In molte occasioni, nel paziente anziano, l’ictus embolico rappresenta l’evento con cui viene diagnosticata una fibrillazione atriale fino ad allora misconosciuta, in ragione della sua sintomatologia modesta, se non del tutto assente (1) (Tabella 1). Per questo motivo le linee guida supportano l’uso di tecniche di monitoraggio per lo screening della fibrillazione atriale nei soggetti a rischio (5). Sulla base di queste evidenze, le Linee Guida della European Society of Cardiology (ESC) per la diagnosi ed il management della fibrillazione atriale, considerano la possibilità di utilizzare ai fini della individuazione della fibrillazione atriale una registrazione elettrocardiografica anche a singola derivazione che abbia, tuttavia, una durata di almeno 30 secondi (5) (Figura 1). Questa possibilità appare senza dubbio interessante in quanto attualmente sono disponibili dispositivi di piccole dimensioni che, interfacciandosi con una smartphone attraverso una App dedicata, consentono di registrare un tracciato elettrocardiografico a 1 e a 6 derivazioni della durata di 30 secondi, in linea con quanto raccomandato dalle linee guida. Queste nuove opportunità tecnologiche, grazie alla semplicità d’uso e all’accuratezza dimostrata, consentono di estendere lo screening della fibrillazione atriale ad ampie fasce di popolazione, compresa quella geriatrica, maggiormente esposte al rischio sviluppare questa aritmia.

Bibliografia

  1. Lakshminarayan K, et al.

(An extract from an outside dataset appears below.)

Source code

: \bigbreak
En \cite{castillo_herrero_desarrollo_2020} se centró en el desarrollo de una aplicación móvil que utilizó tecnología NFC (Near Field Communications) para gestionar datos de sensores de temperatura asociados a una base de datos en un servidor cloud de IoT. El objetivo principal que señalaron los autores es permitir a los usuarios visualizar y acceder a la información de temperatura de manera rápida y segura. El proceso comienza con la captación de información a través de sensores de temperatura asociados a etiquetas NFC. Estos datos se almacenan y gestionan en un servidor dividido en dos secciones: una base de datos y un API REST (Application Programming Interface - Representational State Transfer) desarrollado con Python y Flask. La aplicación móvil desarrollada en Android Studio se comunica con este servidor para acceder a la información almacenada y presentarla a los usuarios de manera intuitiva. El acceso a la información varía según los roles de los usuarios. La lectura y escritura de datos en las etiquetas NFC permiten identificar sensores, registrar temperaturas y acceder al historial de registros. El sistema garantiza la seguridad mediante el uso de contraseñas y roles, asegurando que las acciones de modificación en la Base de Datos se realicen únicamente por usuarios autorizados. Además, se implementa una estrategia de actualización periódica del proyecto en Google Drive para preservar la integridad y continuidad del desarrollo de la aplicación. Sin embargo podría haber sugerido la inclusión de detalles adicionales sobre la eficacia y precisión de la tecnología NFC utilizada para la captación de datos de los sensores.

Atrial fibrillation and stroke in the general medicare population: a 10- year perspective (1992 to 2002). Stroke 2006; 37(8):1969-74.
  2. Marinigh R, Lip GY, Fiotti N, et al. Age as a risk factor for stroke in atrial fibrillation patients: implications for thromboprophylaxis. Journal of the Ame- rican College of Cardiology 2010; 56(11):827-837.
  3. Rocken C, et al. An arrhythmogenic substrate for persistent atrial fibrillation. Circulation 2002; 106:2091-97.
  4. Kistler P, Sanders P, Fynn S et al. Electrophysiologic and Electroanatomic changes in the human atrium associated with age. JACC 2004; 44:109-16.
  5. Hindricks G, et al; ESC Scientific Document Group. 2020 ESC Guidelines for the diagnosis and management of atrial fibrillation developed in collaboration with the European Association for Cardio-Thoracic Surgery (EACTS): The Task Force for the diagnosis and management of atrial fibrillation of the European Society of Cardiology (ESC) Developed with the special contribution of the European Heart Rhythm Association (EHRA) of the ESC. Eur Heart J. 2021 Feb 1;42(5):373-498.